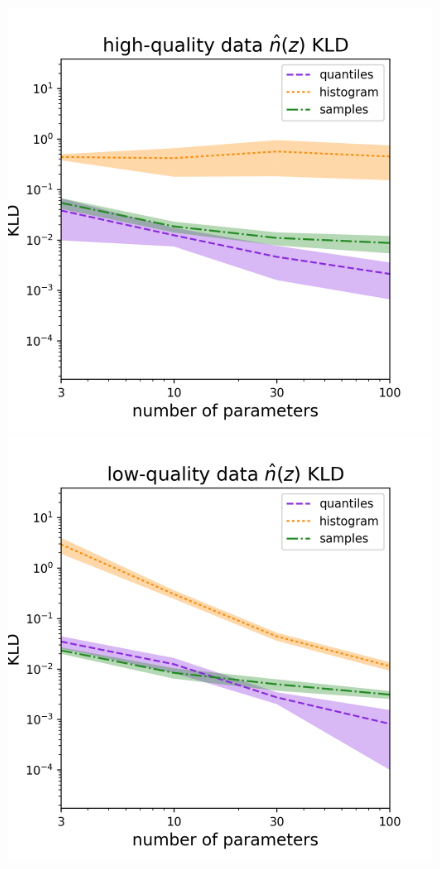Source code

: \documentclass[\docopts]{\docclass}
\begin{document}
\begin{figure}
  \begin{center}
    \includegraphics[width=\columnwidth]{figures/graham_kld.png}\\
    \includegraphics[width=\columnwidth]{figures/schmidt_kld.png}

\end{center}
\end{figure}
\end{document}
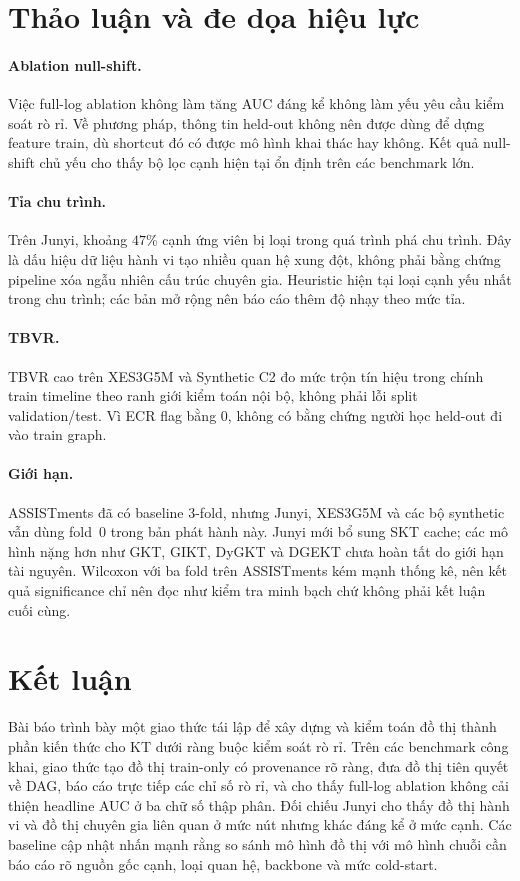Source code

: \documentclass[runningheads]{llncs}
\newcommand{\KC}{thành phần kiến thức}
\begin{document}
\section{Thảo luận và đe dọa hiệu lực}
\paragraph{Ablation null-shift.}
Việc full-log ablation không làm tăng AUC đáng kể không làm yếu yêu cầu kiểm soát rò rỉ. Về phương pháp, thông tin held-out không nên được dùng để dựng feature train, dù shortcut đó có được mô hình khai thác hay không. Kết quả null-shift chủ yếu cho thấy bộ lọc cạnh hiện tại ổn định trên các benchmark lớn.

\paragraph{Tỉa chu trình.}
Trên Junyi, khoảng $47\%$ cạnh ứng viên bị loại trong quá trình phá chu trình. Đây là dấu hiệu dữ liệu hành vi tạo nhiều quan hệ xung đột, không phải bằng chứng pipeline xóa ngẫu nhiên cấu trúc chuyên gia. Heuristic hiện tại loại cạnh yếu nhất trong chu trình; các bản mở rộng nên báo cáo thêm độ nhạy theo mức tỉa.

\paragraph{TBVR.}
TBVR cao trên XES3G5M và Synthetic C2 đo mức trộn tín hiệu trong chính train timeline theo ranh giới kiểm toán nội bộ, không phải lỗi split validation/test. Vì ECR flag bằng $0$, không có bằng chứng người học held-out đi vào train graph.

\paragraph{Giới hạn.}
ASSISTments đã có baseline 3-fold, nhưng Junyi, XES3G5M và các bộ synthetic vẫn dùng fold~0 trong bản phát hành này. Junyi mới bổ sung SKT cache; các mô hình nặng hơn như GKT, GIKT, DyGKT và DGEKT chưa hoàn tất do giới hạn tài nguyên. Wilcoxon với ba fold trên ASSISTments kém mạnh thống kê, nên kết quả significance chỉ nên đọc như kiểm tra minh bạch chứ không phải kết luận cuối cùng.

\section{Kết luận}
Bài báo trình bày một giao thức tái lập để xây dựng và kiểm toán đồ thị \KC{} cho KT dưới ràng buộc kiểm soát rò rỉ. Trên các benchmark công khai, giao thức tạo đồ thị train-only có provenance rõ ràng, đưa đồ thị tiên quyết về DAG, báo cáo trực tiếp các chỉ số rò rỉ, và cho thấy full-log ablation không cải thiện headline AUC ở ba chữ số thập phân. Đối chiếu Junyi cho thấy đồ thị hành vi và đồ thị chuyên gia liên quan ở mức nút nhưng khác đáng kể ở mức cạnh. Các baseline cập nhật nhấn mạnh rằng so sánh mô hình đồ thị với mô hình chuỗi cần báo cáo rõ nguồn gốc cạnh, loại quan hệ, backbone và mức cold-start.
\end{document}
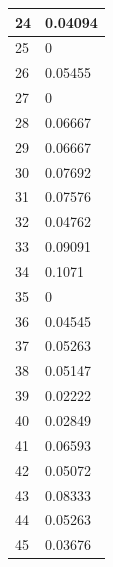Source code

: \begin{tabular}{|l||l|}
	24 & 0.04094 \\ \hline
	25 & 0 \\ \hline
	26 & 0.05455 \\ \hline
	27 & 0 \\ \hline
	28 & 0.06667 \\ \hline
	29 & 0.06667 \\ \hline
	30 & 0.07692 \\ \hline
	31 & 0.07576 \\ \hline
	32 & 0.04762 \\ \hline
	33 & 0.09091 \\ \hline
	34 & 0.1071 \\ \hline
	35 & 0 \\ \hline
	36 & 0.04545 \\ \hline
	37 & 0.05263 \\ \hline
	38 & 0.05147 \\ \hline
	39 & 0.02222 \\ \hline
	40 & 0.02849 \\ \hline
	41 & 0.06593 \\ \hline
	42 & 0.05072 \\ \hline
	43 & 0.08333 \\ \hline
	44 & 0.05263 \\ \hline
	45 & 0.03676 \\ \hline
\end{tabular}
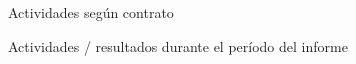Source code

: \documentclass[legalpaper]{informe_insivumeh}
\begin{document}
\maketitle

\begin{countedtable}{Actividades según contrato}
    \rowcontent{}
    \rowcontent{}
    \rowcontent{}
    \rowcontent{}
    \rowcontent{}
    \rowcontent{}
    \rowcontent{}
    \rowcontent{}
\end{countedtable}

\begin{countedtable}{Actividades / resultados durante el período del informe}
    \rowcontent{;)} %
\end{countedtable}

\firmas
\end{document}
___
Would you please print the entries once more, word for word, minus the pictures?

Source code

: \documentclass[\docopts]{\docclass}
\begin{document}
\begin{figure}
  \begin{center}
    \includegraphics[width=\columnwidth]{figures/graham_kld.png}\\
    \includegraphics[width=\columnwidth]{figures/schmidt_kld.png}

\end{center}
\end{figure}
\end{document}
Source code

: \documentclass[runningheads]{llncs}
\newcommand{\KC}{thành phần kiến thức}
\begin{document}
\section{Thảo luận và đe dọa hiệu lực}
\paragraph{Ablation null-shift.}
Việc full-log ablation không làm tăng AUC đáng kể không làm yếu yêu cầu kiểm soát rò rỉ. Về phương pháp, thông tin held-out không nên được dùng để dựng feature train, dù shortcut đó có được mô hình khai thác hay không. Kết quả null-shift chủ yếu cho thấy bộ lọc cạnh hiện tại ổn định trên các benchmark lớn.

\paragraph{Tỉa chu trình.}
Trên Junyi, khoảng $47\%$ cạnh ứng viên bị loại trong quá trình phá chu trình. Đây là dấu hiệu dữ liệu hành vi tạo nhiều quan hệ xung đột, không phải bằng chứng pipeline xóa ngẫu nhiên cấu trúc chuyên gia. Heuristic hiện tại loại cạnh yếu nhất trong chu trình; các bản mở rộng nên báo cáo thêm độ nhạy theo mức tỉa.

\paragraph{TBVR.}
TBVR cao trên XES3G5M và Synthetic C2 đo mức trộn tín hiệu trong chính train timeline theo ranh giới kiểm toán nội bộ, không phải lỗi split validation/test. Vì ECR flag bằng $0$, không có bằng chứng người học held-out đi vào train graph.

\paragraph{Giới hạn.}
ASSISTments đã có baseline 3-fold, nhưng Junyi, XES3G5M và các bộ synthetic vẫn dùng fold~0 trong bản phát hành này. Junyi mới bổ sung SKT cache; các mô hình nặng hơn như GKT, GIKT, DyGKT và DGEKT chưa hoàn tất do giới hạn tài nguyên. Wilcoxon với ba fold trên ASSISTments kém mạnh thống kê, nên kết quả significance chỉ nên đọc như kiểm tra minh bạch chứ không phải kết luận cuối cùng.

\section{Kết luận}
Bài báo trình bày một giao thức tái lập để xây dựng và kiểm toán đồ thị \KC{} cho KT dưới ràng buộc kiểm soát rò rỉ. Trên các benchmark công khai, giao thức tạo đồ thị train-only có provenance rõ ràng, đưa đồ thị tiên quyết về DAG, báo cáo trực tiếp các chỉ số rò rỉ, và cho thấy full-log ablation không cải thiện headline AUC ở ba chữ số thập phân. Đối chiếu Junyi cho thấy đồ thị hành vi và đồ thị chuyên gia liên quan ở mức nút nhưng khác đáng kể ở mức cạnh. Các baseline cập nhật nhấn mạnh rằng so sánh mô hình đồ thị với mô hình chuỗi cần báo cáo rõ nguồn gốc cạnh, loại quan hệ, backbone và mức cold-start.
\end{document}
Source code

: \begin{tabular}{|l||l|}
	24 & 0.04094 \\ \hline
	25 & 0 \\ \hline
	26 & 0.05455 \\ \hline
	27 & 0 \\ \hline
	28 & 0.06667 \\ \hline
	29 & 0.06667 \\ \hline
	30 & 0.07692 \\ \hline
	31 & 0.07576 \\ \hline
	32 & 0.04762 \\ \hline
	33 & 0.09091 \\ \hline
	34 & 0.1071 \\ \hline
	35 & 0 \\ \hline
	36 & 0.04545 \\ \hline
	37 & 0.05263 \\ \hline
	38 & 0.05147 \\ \hline
	39 & 0.02222 \\ \hline
	40 & 0.02849 \\ \hline
	41 & 0.06593 \\ \hline
	42 & 0.05072 \\ \hline
	43 & 0.08333 \\ \hline
	44 & 0.05263 \\ \hline
	45 & 0.03676 \\ \hline
\end{tabular}
Source code

: \documentclass[legalpaper]{informe_insivumeh}
\begin{document}
\maketitle

\begin{countedtable}{Actividades según contrato}
    \rowcontent{}
    \rowcontent{}
    \rowcontent{}
    \rowcontent{}
    \rowcontent{}
    \rowcontent{}
    \rowcontent{}
    \rowcontent{}
\end{countedtable}

\begin{countedtable}{Actividades / resultados durante el período del informe}
    \rowcontent{;)} %
\end{countedtable}

\firmas
\end{document}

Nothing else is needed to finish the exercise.